> [Data extracted from a collection]
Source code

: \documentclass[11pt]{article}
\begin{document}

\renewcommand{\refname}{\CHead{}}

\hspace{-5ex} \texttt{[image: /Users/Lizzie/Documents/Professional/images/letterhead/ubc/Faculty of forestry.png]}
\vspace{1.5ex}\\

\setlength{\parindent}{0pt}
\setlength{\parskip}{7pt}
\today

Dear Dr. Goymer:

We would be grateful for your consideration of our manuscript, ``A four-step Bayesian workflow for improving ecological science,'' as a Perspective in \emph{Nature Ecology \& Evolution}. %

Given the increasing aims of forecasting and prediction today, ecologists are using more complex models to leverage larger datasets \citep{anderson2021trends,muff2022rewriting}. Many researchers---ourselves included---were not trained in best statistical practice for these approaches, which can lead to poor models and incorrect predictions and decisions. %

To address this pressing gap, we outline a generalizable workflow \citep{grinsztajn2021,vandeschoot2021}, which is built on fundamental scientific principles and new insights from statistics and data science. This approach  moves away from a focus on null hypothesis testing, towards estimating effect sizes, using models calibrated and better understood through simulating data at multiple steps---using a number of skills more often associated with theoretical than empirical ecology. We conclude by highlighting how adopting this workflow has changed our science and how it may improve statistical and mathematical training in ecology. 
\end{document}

> [ACTIVITY] Print exactly the lines from the one containing "Given the increasing" through the last line of the records above, both included.

> [EXERCISE RESPONSE]
Given the increasing aims of forecasting and prediction today, ecologists are using more complex models to leverage larger datasets \citep{anderson2021trends,muff2022rewriting}. Many researchers---ourselves included---were not trained in best statistical practice for these approaches, which can lead to poor models and incorrect predictions and decisions. %

To address this pressing gap, we outline a generalizable workflow \citep{grinsztajn2021,vandeschoot2021}, which is built on fundamental scientific principles and new insights from statistics and data science. This approach  moves away from a focus on null hypothesis testing, towards estimating effect sizes, using models calibrated and better understood through simulating data at multiple steps---using a number of skills more often associated with theoretical than empirical ecology. We conclude by highlighting how adopting this workflow has changed our science and how it may improve statistical and mathematical training in ecology. 
\end{document}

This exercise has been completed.